According to the related art, the following method is used for the navigation in the virtual reality. 1) There is a method of moving in virtual space as much as moving in real space. However, this method has a disadvantage in that a wide real space is required to move a wide virtual space. 2) The method of using the treadmill is that the treadmill is used for turning and walking by using the VR exclusive treadmill, and the treadmill is very expensive in size and cost. 3) The controller is used by using the controller in the hand, To perform VR navigation, but there is a problem that is difficult for the user to use.

Patent Application Publication No. 2002-0077617

In order to solve the above problems, the present invention proposes a method of moving an object or a user's viewpoint in a virtual reality space by using a footstep and a user's head direction.

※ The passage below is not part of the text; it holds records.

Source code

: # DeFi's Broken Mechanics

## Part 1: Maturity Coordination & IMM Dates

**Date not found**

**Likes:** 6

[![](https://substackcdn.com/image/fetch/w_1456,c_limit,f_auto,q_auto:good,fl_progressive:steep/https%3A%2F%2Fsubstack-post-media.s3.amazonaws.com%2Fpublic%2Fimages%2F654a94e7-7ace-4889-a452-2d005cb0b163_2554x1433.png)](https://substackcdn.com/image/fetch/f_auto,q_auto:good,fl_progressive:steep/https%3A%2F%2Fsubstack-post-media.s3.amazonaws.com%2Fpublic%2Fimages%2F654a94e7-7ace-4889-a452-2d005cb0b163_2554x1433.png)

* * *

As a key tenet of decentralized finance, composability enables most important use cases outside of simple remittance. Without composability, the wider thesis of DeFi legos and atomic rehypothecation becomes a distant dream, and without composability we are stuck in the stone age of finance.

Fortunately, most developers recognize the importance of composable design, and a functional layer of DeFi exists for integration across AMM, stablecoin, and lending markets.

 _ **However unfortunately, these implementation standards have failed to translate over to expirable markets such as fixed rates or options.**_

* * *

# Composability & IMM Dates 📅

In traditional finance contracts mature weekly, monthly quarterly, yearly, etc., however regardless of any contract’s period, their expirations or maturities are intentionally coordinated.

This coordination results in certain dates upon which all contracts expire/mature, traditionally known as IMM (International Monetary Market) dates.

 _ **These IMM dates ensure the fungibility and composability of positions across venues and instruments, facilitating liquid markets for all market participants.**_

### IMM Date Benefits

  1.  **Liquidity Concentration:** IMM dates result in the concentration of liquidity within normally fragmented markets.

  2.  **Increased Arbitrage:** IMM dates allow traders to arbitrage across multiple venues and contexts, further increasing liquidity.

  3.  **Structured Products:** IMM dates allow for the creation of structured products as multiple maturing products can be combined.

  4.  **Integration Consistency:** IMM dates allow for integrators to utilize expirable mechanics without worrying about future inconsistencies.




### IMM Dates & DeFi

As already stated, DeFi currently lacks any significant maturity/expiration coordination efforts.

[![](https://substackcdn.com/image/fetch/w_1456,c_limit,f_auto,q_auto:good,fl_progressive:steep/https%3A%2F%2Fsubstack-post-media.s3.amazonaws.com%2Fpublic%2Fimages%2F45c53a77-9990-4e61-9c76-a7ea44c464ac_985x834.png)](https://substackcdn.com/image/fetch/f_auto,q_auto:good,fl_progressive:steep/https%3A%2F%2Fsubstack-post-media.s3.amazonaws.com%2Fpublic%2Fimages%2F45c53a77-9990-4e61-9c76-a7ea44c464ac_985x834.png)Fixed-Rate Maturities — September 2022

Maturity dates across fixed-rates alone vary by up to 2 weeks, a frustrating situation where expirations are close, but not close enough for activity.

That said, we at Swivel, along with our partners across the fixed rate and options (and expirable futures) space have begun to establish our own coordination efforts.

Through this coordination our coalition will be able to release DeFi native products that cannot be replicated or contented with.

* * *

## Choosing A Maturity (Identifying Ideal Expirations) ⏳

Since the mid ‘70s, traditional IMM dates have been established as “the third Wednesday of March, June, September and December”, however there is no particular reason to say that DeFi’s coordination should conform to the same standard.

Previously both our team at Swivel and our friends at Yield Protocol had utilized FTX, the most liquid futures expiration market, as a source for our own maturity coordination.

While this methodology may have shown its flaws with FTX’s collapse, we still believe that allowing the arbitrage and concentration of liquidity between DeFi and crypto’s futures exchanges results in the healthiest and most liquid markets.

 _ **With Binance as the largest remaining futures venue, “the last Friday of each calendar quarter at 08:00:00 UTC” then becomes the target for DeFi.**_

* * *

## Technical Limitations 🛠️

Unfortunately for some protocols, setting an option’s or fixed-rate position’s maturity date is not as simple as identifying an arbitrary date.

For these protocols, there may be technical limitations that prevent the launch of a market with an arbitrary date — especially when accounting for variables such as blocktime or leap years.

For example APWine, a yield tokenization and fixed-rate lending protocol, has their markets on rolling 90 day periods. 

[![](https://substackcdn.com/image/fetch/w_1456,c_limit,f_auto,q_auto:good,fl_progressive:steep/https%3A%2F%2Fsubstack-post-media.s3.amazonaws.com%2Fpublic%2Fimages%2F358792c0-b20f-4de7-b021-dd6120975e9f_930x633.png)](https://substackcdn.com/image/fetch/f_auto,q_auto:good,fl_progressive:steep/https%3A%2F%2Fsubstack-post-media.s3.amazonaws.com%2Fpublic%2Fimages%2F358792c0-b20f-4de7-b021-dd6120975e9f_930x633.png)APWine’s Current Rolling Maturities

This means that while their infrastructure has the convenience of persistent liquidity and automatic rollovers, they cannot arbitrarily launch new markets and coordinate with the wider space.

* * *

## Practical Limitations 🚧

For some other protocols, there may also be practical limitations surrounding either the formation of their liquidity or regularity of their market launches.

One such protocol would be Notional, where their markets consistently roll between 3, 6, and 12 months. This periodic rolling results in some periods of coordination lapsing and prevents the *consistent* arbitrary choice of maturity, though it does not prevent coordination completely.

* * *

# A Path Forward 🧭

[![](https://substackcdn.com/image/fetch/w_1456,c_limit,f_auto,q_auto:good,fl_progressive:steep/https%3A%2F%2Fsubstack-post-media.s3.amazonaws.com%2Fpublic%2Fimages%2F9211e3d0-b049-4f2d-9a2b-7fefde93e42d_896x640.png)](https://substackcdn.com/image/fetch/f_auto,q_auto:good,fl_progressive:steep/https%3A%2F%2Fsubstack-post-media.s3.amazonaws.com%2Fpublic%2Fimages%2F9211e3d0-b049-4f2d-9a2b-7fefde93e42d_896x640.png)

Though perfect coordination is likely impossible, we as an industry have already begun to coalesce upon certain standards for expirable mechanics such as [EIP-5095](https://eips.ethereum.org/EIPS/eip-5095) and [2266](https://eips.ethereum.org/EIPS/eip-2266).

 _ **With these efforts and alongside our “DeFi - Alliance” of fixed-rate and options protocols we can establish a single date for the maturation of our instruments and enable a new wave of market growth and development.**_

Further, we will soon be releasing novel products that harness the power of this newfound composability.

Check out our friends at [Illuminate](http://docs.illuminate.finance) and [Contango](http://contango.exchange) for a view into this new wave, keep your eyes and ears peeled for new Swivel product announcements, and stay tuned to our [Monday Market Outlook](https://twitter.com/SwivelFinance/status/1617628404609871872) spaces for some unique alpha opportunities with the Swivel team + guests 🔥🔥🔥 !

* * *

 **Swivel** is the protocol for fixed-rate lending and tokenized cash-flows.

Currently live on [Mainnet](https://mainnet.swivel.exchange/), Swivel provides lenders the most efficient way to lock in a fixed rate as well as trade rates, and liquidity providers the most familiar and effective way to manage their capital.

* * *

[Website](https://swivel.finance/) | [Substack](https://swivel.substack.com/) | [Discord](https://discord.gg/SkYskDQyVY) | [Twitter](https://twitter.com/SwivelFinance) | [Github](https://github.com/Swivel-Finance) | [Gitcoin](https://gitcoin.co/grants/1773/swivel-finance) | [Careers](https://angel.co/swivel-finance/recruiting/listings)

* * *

The technical problem of the present invention is not limited to those mentioned above, and another technical problem which is not mentioned can be clearly understood by those skilled in the art from the following description.

The apparatus for interactively using an in-situ for virtual reality navigation according to an embodiment of the present invention includes a display device for displaying a virtual space image, a leg motion sensor for sensing a leg motion of a user looking at the virtual space image, A head direction sensor for sensing the head direction of the user, a direction information generating unit for generating direction information based on the head direction while the leg is moving, a viewpoint for the virtual space image, And a control unit for controlling movement of the object.

In a preferred embodiment, the display device may be at least one of a head-mounted display (HMD), a portable display device, a flat or curved screen.

In a preferred embodiment, the leg motion sensor may include at least one of an acceleration sensor, a geomagnetic sensor, an infrared sensor, an Inertia Measurement Unit (IMU) sensor, and a vision sensor.

In a preferred embodiment, the head direction sensor may include at least one of an acceleration sensor, a geomagnetic sensor, an infrared sensor, an Inertia Measurement Unit (IMU) sensor, and a vision sensor.

In a preferred embodiment, the head direction of the user may include at least one of pitch, yaw, and roll.

In a preferred embodiment, the direction information generating unit may generate the direction information based on head direction information during a user's walking or jumping operation.

In a preferred embodiment, the direction information generating unit generates direction information that is directed to the front when the head direction is front, and generates direction information that is directed backward when the head direction is a predetermined angle back-pitch .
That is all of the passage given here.